* TASK INSTRUCTIONS:
Go through the material below and state how many lines include "shows", giving the number only.

* RECORDED DATA:
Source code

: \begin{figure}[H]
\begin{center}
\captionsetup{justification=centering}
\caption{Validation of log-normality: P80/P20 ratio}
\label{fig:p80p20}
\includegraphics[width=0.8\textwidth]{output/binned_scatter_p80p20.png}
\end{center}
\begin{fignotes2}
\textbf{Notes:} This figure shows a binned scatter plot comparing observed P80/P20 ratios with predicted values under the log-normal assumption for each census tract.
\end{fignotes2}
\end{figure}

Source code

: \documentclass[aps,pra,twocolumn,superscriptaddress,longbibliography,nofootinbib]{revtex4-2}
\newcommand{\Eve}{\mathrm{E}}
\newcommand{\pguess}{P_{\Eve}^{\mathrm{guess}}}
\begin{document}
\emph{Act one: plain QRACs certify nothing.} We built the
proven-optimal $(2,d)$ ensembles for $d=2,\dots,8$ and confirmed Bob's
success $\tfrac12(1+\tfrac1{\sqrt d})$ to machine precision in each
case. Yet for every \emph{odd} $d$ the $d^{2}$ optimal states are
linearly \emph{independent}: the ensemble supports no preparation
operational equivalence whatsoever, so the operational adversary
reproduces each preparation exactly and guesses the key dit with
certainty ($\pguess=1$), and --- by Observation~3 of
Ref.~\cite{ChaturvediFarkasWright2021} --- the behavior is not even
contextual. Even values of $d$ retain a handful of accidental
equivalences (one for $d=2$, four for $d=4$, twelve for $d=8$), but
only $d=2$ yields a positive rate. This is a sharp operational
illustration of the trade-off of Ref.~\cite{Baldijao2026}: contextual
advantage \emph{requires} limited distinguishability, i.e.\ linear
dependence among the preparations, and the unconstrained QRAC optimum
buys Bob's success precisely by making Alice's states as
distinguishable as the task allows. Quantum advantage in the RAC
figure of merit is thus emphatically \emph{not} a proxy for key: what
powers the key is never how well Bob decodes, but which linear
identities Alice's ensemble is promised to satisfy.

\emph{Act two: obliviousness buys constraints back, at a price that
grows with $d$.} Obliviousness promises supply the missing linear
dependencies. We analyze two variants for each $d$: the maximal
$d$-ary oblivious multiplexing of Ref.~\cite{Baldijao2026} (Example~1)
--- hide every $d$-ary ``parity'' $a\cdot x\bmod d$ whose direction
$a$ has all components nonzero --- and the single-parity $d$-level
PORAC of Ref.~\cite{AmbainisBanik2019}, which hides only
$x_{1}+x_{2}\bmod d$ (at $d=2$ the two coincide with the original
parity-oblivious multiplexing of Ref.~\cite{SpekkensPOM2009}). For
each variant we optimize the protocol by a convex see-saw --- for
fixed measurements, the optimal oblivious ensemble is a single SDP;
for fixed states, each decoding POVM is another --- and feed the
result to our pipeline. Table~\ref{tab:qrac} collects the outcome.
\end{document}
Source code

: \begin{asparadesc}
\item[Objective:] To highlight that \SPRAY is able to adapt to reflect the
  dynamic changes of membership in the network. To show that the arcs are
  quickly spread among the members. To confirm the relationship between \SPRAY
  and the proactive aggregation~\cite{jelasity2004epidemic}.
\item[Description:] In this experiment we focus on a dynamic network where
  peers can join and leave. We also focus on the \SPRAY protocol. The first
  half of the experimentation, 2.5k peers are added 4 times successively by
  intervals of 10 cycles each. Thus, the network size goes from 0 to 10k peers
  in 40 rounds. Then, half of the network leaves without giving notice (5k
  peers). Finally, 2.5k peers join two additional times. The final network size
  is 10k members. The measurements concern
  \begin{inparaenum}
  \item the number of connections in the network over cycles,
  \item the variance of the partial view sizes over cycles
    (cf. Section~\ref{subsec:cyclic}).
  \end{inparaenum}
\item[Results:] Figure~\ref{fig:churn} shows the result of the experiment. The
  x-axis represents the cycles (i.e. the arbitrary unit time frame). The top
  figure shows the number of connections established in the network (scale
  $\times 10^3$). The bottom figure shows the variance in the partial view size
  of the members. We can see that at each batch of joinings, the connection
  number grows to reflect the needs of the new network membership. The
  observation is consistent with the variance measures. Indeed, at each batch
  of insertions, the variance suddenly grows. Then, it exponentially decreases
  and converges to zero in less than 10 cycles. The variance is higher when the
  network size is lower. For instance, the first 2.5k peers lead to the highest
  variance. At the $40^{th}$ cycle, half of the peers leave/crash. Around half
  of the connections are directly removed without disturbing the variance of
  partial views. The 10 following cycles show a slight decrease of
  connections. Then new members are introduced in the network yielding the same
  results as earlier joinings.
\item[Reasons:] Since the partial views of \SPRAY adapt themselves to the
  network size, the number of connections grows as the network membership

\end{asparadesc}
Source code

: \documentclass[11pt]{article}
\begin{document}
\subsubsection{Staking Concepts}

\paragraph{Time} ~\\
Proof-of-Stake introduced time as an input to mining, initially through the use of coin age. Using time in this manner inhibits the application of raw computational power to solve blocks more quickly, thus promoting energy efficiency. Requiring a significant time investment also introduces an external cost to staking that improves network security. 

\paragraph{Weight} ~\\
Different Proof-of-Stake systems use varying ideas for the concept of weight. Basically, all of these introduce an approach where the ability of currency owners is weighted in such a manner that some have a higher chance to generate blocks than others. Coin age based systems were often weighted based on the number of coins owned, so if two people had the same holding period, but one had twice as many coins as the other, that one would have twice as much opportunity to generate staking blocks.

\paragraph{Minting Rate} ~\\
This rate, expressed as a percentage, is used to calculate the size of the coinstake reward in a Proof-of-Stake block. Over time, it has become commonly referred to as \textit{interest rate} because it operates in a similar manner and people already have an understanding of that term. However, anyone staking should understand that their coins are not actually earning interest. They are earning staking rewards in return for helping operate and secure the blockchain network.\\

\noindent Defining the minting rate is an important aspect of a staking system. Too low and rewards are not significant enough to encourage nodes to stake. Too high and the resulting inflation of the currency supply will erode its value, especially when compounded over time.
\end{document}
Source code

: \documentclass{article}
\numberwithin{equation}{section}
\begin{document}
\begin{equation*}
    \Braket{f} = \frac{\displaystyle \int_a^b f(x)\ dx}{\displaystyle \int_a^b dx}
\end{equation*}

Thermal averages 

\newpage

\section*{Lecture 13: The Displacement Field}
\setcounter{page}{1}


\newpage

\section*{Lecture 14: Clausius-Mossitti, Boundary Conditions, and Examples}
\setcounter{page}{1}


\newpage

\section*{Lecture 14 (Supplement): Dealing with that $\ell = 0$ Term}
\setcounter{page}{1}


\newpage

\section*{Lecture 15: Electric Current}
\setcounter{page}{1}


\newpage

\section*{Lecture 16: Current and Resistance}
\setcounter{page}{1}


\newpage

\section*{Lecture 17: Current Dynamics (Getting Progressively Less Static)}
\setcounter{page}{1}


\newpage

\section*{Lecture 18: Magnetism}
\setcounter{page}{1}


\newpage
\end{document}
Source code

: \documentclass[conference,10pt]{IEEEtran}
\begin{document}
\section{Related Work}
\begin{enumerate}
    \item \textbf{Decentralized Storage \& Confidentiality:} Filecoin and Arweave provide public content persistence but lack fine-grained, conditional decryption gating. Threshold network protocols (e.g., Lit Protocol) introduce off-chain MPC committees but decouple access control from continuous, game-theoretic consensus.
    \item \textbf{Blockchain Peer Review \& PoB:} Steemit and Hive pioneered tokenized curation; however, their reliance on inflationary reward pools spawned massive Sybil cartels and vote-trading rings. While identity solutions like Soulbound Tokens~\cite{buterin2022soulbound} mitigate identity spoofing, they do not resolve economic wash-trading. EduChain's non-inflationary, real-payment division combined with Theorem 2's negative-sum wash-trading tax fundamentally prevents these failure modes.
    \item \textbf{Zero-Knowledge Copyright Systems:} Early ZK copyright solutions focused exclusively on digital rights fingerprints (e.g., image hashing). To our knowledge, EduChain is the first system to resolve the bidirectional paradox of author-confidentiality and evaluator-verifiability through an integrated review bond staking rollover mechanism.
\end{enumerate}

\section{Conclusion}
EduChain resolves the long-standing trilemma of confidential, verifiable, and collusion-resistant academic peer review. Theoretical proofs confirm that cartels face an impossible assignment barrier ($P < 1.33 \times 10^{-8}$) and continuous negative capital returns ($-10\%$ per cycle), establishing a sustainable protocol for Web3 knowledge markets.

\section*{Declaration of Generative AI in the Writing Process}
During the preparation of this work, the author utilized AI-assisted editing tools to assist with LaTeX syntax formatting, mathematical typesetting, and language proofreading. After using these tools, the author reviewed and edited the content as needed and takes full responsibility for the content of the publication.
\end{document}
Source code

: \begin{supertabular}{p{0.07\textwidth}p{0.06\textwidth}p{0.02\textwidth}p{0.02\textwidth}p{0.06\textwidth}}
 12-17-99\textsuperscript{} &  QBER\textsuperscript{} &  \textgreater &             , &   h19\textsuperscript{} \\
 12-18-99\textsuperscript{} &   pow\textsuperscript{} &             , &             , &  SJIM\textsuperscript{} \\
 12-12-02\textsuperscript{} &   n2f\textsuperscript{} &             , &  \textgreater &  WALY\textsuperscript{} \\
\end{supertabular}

* FINAL ANSWER:
4